### Records shown
============================================================

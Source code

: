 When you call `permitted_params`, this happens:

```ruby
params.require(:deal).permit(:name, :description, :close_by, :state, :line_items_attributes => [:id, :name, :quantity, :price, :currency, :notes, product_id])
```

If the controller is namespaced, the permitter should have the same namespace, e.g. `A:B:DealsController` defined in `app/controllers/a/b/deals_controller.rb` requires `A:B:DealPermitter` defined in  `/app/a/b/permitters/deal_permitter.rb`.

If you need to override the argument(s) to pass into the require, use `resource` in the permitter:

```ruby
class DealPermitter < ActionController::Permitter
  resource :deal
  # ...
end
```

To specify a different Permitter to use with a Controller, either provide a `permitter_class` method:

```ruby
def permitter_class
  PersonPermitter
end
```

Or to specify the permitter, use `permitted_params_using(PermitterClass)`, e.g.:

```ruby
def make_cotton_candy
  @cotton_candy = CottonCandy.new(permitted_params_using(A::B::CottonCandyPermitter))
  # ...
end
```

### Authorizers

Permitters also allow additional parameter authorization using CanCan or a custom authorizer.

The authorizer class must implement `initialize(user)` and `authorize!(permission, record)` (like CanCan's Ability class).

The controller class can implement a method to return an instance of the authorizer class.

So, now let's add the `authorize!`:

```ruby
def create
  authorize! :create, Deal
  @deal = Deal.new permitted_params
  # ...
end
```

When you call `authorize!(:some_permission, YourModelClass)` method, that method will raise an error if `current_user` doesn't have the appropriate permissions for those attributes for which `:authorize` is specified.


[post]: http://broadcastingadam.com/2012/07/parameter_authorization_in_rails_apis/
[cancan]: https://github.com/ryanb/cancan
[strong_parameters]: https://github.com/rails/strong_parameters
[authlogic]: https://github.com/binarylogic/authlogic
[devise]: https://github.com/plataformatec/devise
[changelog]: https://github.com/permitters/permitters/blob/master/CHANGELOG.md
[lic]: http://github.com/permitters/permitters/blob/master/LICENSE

============================================================

### Problem description
In the records above, find each line with the word "implement" and copy it out.

### Reply to the task
The authorizer class must implement `initialize(user)` and `authorize!(permission, record)` (like CanCan's Ability class).
The controller class can implement a method to return an instance of the authorizer class.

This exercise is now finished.